▶ _DATA SUPPLIED_
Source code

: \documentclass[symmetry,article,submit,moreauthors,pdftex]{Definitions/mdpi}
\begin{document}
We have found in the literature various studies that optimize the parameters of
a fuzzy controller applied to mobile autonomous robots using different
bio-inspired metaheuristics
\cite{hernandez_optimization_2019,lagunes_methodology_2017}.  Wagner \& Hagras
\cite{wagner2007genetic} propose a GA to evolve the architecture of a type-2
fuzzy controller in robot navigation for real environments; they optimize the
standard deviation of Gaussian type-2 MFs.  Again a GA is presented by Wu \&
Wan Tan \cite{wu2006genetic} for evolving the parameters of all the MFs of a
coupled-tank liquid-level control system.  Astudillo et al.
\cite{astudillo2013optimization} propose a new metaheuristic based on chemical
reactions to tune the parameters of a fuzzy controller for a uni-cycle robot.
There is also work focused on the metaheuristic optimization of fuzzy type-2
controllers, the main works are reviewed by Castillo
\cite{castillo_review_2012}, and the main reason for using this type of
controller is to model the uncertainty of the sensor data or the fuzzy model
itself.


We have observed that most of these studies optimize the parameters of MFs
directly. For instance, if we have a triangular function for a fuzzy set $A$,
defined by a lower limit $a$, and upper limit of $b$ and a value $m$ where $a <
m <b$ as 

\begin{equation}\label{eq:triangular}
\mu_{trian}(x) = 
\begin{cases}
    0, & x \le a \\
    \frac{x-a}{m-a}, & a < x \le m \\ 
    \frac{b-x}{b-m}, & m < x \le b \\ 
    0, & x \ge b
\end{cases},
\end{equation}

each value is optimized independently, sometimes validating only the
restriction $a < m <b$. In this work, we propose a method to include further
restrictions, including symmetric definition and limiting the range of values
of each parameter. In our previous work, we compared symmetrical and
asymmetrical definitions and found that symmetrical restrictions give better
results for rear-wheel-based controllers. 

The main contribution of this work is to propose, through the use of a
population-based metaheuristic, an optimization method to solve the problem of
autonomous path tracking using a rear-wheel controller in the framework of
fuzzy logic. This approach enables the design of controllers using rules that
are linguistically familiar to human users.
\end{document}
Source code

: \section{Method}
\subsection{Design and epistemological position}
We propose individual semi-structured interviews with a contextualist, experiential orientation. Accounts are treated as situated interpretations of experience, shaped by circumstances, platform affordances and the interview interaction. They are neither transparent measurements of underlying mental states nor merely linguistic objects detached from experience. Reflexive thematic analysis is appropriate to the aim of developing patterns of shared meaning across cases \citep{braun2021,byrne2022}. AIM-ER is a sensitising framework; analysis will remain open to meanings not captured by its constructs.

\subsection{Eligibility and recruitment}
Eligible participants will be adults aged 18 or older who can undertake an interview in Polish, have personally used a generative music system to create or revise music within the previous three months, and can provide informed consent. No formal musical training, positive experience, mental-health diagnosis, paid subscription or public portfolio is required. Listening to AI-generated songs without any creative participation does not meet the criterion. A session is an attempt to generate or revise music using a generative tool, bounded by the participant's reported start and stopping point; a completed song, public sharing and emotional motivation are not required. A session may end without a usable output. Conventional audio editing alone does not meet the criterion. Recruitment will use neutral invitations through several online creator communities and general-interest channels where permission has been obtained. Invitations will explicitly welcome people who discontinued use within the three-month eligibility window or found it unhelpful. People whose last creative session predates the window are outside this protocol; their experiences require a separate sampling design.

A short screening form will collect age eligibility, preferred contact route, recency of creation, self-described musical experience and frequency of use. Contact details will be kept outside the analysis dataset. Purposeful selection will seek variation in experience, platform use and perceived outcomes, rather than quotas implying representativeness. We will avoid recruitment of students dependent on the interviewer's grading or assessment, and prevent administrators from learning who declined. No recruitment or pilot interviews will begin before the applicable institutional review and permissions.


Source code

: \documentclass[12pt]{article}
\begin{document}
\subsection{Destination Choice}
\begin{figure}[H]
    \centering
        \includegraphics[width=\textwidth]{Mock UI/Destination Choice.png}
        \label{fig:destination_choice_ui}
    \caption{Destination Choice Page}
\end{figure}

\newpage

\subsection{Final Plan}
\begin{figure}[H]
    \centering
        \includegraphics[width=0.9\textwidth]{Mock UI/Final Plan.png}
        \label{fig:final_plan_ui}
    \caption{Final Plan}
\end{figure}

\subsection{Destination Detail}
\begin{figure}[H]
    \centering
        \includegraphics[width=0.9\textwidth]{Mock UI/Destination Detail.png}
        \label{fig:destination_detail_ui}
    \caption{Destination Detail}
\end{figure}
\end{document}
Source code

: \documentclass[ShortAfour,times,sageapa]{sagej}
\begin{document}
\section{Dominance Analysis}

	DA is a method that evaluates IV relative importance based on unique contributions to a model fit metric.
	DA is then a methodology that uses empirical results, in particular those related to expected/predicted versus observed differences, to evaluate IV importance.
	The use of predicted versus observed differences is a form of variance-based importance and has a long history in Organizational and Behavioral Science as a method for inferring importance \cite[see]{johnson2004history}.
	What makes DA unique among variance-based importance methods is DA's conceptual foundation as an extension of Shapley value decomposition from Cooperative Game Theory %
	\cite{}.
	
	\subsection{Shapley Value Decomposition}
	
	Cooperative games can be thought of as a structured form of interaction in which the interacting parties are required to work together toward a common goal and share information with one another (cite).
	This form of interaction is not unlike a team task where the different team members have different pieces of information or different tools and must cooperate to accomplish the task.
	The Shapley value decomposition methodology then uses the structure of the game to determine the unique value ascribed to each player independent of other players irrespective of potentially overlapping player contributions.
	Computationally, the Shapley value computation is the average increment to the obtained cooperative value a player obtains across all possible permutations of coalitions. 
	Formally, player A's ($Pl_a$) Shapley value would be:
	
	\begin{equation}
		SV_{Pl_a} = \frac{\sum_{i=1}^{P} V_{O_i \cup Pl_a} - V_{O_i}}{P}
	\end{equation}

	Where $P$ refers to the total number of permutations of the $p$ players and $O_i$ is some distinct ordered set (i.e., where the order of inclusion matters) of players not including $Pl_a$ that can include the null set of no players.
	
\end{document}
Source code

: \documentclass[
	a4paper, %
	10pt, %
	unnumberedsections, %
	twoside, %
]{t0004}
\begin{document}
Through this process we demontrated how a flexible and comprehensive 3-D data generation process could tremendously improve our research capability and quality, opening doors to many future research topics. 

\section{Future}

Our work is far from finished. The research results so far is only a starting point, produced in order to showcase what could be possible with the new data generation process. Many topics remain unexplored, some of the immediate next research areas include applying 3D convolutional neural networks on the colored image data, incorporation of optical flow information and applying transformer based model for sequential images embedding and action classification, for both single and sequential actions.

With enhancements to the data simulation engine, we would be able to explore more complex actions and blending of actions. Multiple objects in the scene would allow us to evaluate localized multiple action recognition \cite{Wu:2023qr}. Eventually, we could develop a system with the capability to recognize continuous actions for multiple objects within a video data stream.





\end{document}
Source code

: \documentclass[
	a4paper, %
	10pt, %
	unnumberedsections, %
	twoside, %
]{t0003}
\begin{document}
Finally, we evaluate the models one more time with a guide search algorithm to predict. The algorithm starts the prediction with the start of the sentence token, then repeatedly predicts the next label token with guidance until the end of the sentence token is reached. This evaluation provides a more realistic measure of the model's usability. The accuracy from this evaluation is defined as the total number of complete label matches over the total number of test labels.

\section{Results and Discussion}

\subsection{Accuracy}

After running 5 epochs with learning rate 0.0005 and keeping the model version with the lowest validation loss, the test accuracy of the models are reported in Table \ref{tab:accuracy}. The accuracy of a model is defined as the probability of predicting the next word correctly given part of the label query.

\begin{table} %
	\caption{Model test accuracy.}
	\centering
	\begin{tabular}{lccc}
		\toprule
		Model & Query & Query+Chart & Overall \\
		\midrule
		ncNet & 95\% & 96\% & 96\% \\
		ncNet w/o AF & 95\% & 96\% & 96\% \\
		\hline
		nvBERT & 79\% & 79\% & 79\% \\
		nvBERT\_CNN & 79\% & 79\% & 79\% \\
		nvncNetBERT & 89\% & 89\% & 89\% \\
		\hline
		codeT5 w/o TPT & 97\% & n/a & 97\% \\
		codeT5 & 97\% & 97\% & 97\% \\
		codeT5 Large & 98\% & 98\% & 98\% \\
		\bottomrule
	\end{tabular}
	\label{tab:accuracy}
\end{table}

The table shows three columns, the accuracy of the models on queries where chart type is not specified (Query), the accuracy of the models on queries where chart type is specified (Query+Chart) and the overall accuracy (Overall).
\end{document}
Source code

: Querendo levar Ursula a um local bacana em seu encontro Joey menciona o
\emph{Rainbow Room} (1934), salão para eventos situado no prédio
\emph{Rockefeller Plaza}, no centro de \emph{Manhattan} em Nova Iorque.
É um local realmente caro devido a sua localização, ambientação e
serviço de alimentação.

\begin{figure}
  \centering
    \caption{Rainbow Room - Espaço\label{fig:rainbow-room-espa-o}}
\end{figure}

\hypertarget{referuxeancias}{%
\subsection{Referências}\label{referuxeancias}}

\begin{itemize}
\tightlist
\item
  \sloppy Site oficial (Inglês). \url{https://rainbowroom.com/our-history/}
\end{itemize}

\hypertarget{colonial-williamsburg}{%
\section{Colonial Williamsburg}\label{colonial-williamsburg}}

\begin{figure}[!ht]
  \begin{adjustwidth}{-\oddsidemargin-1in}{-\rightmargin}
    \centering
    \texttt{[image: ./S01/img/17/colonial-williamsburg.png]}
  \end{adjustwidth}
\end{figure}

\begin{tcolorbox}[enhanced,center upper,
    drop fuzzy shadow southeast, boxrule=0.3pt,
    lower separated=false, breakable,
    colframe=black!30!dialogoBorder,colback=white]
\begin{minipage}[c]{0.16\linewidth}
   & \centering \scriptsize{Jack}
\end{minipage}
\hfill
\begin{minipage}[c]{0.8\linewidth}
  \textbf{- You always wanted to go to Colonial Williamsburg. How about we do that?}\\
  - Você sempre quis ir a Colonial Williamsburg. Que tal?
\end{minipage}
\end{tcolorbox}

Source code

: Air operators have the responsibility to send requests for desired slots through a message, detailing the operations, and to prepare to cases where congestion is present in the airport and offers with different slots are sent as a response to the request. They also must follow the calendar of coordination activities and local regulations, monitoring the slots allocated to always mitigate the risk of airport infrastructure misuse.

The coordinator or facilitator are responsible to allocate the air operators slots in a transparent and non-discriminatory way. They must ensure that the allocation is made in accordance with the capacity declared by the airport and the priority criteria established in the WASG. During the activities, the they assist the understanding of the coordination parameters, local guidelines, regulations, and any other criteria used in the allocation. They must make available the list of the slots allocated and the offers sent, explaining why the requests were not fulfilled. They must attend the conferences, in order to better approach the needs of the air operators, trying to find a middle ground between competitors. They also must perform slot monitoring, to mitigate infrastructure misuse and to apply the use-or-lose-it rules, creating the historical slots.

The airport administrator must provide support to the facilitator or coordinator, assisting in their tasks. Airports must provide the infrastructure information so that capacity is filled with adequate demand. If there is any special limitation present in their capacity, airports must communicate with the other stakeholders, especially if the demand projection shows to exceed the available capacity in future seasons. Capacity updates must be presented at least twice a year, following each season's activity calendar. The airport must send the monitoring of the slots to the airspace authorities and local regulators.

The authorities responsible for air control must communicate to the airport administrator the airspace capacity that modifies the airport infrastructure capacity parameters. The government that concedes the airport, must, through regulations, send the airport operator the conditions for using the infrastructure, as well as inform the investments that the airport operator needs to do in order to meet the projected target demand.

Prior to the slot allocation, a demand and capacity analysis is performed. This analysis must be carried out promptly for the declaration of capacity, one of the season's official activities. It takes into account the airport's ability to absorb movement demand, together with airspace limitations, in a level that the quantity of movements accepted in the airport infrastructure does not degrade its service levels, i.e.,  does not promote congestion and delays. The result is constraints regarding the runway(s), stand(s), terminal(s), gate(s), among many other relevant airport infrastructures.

▶ _TASK OBJECTIVE_
The answer should be an exact copy of the lines from the first line of the data through the line with "of each parameter." and should contain nothing else.

▶ _EXERCISE RESULT_
Source code

: \documentclass[symmetry,article,submit,moreauthors,pdftex]{Definitions/mdpi}
\begin{document}
We have found in the literature various studies that optimize the parameters of
a fuzzy controller applied to mobile autonomous robots using different
bio-inspired metaheuristics
\cite{hernandez_optimization_2019,lagunes_methodology_2017}.  Wagner \& Hagras
\cite{wagner2007genetic} propose a GA to evolve the architecture of a type-2
fuzzy controller in robot navigation for real environments; they optimize the
standard deviation of Gaussian type-2 MFs.  Again a GA is presented by Wu \&
Wan Tan \cite{wu2006genetic} for evolving the parameters of all the MFs of a
coupled-tank liquid-level control system.  Astudillo et al.
\cite{astudillo2013optimization} propose a new metaheuristic based on chemical
reactions to tune the parameters of a fuzzy controller for a uni-cycle robot.
There is also work focused on the metaheuristic optimization of fuzzy type-2
controllers, the main works are reviewed by Castillo
\cite{castillo_review_2012}, and the main reason for using this type of
controller is to model the uncertainty of the sensor data or the fuzzy model
itself.


We have observed that most of these studies optimize the parameters of MFs
directly. For instance, if we have a triangular function for a fuzzy set $A$,
defined by a lower limit $a$, and upper limit of $b$ and a value $m$ where $a <
m <b$ as 

\begin{equation}\label{eq:triangular}
\mu_{trian}(x) = 
\begin{cases}
    0, & x \le a \\
    \frac{x-a}{m-a}, & a < x \le m \\ 
    \frac{b-x}{b-m}, & m < x \le b \\ 
    0, & x \ge b
\end{cases},
\end{equation}

each value is optimized independently, sometimes validating only the
restriction $a < m <b$. In this work, we propose a method to include further
restrictions, including symmetric definition and limiting the range of values
of each parameter. In our previous work, we compared symmetrical and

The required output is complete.